_What the task asks_. Exactly as written, transcribe the data from its opening line through the line containing "By derivating this equation by $w$ we get". Leave every picture out.

_Provided material_.

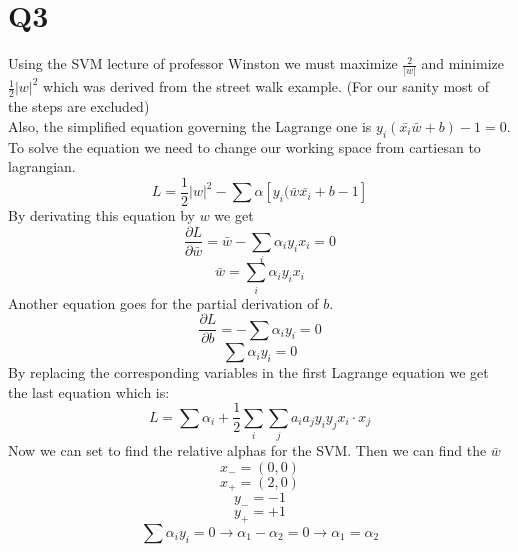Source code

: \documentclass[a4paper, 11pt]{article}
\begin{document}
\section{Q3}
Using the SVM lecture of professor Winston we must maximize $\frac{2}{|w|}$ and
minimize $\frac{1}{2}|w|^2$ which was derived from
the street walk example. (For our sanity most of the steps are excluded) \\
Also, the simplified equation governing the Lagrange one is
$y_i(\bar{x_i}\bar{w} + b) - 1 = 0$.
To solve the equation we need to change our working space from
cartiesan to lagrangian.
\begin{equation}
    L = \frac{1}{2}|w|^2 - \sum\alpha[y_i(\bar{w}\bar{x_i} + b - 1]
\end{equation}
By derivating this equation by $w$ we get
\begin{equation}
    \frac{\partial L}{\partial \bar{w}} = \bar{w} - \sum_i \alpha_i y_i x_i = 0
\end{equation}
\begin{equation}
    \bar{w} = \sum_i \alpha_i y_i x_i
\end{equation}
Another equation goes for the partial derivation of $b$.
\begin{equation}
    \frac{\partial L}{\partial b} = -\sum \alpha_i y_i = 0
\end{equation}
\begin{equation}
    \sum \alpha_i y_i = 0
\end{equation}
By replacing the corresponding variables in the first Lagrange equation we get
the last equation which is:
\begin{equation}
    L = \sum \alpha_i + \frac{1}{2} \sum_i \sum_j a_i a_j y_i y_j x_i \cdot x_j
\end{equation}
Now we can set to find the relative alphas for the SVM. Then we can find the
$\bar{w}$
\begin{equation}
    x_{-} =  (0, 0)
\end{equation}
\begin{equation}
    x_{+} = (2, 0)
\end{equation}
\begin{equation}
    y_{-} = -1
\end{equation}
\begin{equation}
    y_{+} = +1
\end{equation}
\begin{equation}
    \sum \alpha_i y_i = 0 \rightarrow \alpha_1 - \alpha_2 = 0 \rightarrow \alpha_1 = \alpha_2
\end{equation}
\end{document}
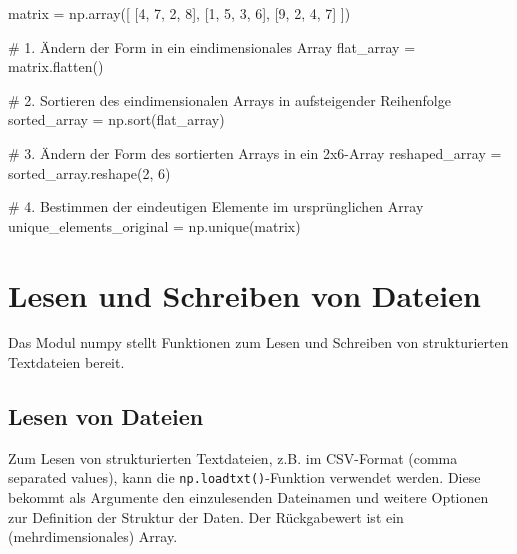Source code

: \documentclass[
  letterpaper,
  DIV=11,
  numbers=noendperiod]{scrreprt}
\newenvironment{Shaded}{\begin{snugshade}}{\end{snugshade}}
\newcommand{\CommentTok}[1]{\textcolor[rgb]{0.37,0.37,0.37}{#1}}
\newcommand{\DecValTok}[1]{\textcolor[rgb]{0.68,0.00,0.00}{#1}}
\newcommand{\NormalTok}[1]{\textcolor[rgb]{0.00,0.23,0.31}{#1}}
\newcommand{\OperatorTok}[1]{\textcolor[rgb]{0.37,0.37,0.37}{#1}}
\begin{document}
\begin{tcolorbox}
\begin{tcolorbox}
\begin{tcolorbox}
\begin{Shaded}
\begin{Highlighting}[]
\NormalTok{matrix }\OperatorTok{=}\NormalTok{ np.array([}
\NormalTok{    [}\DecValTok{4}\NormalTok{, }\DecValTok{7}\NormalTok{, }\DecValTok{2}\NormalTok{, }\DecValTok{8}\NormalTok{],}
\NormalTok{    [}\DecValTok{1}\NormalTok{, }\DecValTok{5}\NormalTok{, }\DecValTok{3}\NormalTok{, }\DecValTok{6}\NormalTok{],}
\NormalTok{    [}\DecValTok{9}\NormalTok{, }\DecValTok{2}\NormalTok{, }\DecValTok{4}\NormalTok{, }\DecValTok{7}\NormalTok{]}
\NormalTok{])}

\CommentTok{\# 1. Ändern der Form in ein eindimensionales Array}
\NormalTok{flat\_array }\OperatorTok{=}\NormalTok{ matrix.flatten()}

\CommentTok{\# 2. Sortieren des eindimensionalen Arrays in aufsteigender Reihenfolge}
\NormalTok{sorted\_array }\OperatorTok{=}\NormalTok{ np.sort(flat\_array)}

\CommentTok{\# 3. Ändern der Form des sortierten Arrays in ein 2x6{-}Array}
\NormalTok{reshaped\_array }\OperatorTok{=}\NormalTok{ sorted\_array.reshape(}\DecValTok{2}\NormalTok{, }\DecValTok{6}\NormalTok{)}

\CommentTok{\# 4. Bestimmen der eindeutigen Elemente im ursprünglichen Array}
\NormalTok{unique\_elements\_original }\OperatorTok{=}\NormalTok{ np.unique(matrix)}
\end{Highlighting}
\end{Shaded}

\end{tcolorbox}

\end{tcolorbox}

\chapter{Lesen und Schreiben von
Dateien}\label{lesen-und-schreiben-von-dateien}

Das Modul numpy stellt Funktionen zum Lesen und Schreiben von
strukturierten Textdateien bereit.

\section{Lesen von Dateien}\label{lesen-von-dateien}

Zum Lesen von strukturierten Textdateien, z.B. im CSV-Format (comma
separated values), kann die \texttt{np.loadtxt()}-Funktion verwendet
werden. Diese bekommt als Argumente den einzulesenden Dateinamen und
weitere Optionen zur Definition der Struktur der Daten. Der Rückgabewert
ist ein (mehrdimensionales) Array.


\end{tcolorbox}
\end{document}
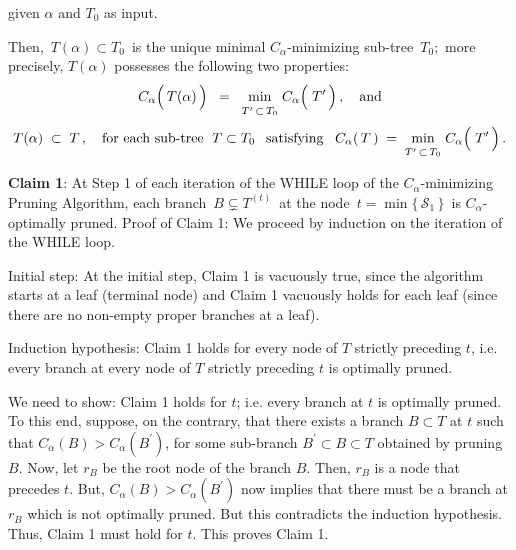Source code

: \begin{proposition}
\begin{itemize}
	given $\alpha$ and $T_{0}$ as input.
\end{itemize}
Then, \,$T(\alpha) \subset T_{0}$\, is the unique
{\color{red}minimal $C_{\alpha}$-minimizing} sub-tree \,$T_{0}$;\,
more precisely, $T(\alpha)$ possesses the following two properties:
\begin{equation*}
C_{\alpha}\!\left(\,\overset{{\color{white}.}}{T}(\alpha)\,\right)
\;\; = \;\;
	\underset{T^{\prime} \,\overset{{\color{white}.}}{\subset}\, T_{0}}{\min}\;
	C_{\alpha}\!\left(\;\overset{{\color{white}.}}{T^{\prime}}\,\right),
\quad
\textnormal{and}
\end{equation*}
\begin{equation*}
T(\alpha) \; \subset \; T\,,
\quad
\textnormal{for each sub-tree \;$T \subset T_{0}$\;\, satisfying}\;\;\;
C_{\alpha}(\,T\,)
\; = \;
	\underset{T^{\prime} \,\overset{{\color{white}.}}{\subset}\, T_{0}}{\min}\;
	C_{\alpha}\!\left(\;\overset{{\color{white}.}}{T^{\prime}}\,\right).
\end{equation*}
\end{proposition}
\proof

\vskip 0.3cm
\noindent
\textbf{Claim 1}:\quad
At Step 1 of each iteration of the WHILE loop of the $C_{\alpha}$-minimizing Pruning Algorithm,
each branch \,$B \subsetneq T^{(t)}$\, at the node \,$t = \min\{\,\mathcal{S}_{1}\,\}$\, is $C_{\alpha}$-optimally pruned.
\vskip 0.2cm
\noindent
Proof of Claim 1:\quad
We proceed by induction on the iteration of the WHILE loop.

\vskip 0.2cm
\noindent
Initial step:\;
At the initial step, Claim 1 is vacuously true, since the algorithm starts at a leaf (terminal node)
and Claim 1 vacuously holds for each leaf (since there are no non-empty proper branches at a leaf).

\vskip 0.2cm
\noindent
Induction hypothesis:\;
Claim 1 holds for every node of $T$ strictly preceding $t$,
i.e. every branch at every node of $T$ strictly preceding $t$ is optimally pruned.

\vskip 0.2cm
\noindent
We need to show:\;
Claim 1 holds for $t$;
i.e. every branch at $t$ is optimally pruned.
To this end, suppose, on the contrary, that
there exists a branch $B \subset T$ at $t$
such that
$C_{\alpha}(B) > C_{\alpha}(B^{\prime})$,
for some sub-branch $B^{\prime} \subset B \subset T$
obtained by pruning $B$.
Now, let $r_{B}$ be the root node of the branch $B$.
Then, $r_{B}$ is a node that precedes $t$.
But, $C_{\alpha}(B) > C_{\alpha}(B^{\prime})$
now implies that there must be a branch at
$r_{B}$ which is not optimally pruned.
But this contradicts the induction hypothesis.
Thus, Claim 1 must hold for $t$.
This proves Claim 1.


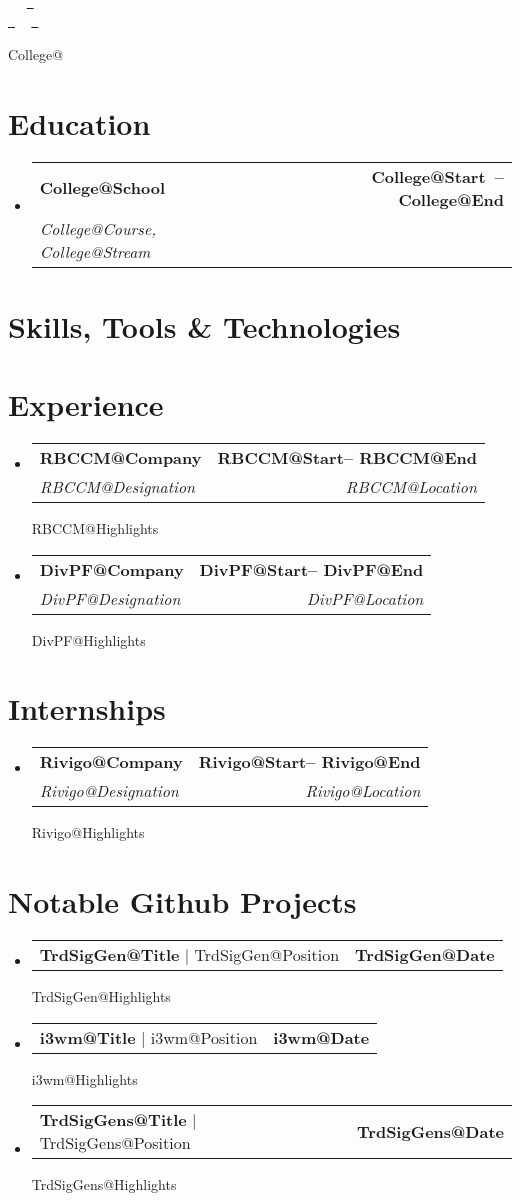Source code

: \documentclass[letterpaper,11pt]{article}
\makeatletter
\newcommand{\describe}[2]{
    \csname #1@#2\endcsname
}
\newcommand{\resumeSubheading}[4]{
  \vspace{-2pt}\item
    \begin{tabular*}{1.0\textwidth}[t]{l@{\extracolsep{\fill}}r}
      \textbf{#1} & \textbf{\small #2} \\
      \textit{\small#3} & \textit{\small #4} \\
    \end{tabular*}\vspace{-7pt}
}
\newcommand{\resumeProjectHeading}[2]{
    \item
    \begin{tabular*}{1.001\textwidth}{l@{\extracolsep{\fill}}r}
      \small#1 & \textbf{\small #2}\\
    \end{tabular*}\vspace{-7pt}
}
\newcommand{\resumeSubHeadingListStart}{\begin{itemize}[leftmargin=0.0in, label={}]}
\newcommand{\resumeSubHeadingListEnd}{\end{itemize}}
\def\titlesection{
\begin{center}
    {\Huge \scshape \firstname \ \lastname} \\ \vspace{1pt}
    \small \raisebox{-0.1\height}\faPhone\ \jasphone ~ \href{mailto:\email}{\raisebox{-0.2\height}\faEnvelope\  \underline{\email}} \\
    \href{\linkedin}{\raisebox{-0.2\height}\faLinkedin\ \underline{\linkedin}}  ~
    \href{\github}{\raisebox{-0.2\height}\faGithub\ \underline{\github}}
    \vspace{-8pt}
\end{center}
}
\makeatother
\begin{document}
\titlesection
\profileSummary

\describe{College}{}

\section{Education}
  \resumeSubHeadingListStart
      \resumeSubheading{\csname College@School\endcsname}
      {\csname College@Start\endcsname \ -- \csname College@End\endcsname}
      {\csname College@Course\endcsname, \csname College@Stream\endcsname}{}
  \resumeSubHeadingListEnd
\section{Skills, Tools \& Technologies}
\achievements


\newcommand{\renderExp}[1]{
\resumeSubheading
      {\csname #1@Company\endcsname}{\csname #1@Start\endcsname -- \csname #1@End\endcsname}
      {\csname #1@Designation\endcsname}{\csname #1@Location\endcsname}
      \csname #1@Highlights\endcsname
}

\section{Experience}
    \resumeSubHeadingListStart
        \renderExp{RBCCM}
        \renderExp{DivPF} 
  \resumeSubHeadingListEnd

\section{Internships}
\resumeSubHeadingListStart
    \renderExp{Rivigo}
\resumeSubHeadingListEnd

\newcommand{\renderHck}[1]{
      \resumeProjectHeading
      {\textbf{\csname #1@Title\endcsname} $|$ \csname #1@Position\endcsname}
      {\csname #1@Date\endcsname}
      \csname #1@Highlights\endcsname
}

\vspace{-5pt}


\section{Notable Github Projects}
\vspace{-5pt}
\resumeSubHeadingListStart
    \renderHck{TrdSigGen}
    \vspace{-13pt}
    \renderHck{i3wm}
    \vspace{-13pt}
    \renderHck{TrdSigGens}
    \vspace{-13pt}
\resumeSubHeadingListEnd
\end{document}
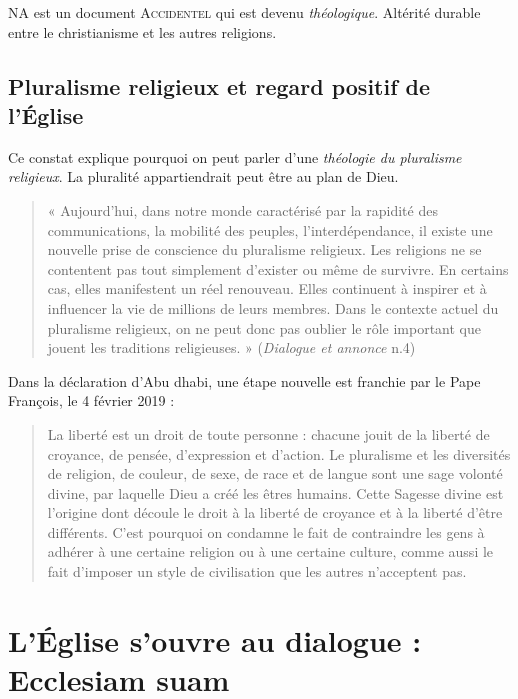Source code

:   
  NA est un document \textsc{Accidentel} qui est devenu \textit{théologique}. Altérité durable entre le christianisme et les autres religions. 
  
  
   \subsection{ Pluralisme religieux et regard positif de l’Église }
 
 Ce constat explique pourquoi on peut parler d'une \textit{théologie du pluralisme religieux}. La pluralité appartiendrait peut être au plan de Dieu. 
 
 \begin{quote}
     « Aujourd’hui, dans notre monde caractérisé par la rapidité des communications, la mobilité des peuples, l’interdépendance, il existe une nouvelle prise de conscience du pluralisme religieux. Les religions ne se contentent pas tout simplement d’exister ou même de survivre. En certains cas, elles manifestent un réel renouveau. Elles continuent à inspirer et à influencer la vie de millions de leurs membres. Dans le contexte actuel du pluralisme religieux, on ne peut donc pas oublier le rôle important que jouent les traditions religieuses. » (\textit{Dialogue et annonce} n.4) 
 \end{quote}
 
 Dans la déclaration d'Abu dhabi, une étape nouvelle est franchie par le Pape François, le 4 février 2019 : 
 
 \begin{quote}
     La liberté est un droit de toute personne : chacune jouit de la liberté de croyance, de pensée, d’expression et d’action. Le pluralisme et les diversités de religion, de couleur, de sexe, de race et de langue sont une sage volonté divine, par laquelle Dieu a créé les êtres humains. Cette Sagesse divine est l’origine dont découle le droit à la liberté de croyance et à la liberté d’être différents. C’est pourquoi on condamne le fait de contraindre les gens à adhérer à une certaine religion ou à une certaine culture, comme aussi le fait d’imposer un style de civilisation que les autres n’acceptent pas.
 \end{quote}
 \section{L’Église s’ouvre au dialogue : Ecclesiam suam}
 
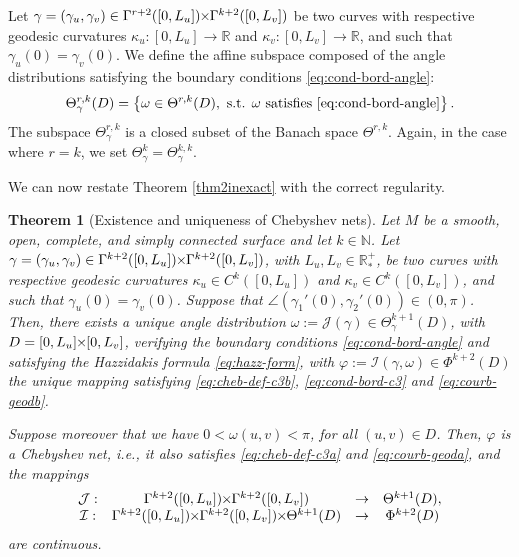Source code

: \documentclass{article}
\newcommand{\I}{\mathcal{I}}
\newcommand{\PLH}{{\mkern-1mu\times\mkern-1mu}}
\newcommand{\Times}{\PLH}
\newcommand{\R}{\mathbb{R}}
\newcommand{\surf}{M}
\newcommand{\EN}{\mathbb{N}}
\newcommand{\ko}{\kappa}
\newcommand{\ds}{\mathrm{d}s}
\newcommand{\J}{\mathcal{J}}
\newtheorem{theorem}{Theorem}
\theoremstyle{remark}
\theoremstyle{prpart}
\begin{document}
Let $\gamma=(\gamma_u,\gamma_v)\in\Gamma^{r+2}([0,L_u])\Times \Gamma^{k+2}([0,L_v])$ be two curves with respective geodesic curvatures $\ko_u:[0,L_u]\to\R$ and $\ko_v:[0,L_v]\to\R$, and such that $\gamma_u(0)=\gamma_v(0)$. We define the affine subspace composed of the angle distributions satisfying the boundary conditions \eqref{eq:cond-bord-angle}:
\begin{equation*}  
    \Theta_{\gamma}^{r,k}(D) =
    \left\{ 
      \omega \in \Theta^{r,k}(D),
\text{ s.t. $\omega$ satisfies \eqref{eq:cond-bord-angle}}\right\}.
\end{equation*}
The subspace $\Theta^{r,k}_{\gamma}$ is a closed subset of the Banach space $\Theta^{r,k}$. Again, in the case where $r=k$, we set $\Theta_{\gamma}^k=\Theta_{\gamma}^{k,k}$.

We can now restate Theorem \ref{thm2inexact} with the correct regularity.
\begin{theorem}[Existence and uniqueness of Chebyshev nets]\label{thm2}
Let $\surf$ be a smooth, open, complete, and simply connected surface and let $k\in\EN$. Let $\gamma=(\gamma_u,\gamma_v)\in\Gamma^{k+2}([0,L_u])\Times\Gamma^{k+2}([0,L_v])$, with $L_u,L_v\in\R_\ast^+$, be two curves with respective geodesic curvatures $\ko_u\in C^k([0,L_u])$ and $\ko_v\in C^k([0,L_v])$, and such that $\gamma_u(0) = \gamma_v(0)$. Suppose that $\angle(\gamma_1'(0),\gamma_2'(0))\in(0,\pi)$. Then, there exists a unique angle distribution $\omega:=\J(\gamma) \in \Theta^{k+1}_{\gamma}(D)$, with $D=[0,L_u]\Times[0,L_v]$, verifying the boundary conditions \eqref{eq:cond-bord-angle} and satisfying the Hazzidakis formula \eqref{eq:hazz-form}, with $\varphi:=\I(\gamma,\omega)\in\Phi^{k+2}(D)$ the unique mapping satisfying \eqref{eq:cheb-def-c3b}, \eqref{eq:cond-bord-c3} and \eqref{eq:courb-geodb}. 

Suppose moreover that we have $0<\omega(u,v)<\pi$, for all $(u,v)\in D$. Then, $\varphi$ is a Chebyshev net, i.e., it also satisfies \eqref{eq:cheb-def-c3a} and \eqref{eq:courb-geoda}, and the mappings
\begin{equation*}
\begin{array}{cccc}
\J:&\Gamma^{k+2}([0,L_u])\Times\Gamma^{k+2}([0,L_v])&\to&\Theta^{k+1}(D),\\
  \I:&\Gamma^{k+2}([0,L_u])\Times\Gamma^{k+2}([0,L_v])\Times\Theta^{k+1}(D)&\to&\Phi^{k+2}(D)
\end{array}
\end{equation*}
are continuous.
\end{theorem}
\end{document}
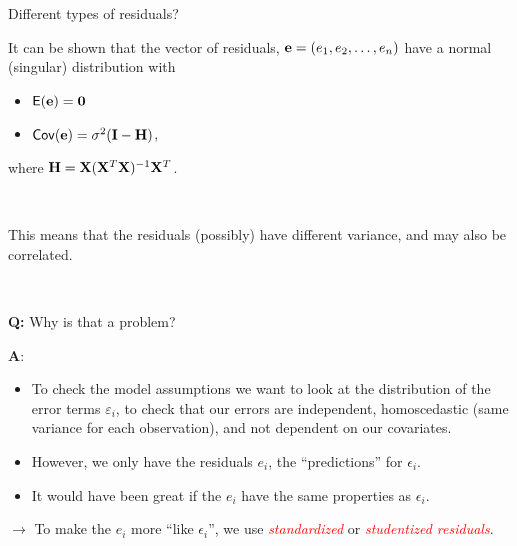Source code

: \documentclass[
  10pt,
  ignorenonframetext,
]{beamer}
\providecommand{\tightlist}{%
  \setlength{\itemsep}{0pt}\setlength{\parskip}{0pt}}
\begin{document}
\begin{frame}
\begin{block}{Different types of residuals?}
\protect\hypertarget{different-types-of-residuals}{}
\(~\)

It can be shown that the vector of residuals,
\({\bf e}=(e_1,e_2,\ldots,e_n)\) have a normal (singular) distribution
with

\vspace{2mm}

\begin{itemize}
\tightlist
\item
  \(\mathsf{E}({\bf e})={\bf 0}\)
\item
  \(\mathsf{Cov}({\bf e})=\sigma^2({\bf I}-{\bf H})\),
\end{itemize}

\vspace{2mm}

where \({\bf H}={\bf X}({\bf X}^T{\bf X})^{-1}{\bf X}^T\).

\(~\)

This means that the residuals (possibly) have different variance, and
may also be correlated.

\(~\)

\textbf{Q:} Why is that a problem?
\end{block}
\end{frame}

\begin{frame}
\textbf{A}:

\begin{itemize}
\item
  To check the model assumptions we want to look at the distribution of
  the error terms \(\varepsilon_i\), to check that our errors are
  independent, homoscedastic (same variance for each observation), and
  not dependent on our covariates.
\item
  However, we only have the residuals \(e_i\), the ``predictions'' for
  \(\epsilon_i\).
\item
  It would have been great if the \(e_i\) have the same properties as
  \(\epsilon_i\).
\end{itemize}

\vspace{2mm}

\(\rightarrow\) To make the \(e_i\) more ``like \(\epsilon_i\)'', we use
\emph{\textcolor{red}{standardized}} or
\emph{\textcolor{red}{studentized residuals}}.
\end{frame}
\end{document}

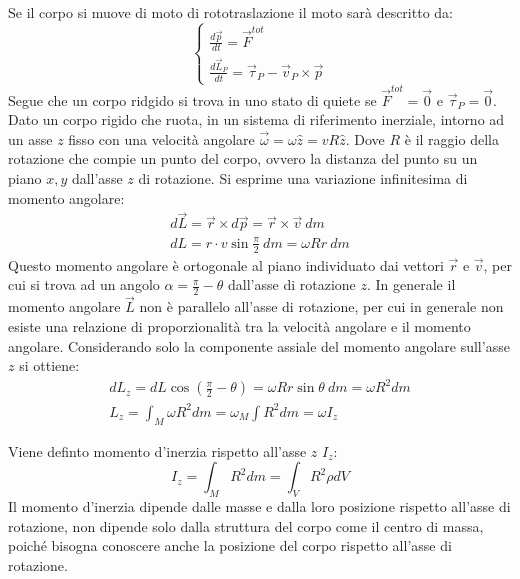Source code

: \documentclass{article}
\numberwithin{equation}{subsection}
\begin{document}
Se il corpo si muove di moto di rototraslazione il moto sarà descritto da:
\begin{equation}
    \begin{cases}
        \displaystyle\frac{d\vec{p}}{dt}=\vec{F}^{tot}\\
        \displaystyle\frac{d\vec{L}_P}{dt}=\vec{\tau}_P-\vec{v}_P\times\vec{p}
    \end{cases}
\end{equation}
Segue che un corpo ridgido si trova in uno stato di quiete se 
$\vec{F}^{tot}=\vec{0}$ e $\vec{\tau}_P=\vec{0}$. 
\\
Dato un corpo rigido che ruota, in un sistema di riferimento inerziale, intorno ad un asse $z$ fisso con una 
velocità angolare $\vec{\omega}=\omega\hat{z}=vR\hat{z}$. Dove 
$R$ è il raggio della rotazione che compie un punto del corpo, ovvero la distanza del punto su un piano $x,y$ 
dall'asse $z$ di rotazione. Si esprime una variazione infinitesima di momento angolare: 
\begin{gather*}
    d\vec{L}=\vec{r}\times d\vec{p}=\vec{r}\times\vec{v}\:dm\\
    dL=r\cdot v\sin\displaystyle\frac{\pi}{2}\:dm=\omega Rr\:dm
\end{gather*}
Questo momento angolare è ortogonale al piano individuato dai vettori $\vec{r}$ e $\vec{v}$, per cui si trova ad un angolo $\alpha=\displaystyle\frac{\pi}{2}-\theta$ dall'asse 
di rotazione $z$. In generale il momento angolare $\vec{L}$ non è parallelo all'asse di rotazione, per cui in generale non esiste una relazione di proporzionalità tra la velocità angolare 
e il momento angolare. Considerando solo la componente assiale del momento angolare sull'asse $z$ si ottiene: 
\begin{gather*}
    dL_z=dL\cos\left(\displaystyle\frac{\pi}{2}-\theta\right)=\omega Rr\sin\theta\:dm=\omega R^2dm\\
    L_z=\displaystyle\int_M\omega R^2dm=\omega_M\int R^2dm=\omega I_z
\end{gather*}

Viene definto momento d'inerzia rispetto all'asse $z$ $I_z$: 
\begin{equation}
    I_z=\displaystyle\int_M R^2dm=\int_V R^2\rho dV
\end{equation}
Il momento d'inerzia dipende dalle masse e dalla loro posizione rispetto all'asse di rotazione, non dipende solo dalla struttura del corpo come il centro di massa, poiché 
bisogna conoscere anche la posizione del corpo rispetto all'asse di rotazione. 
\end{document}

_Output for this task_.
Source code

: \documentclass[a4paper, 11pt]{article}
\begin{document}
\section{Q3}
Using the SVM lecture of professor Winston we must maximize $\frac{2}{|w|}$ and
minimize $\frac{1}{2}|w|^2$ which was derived from
the street walk example. (For our sanity most of the steps are excluded) \\
Also, the simplified equation governing the Lagrange one is
$y_i(\bar{x_i}\bar{w} + b) - 1 = 0$.
To solve the equation we need to change our working space from
cartiesan to lagrangian.
\begin{equation}
    L = \frac{1}{2}|w|^2 - \sum\alpha[y_i(\bar{w}\bar{x_i} + b - 1]
\end{equation}
By derivating this equation by $w$ we get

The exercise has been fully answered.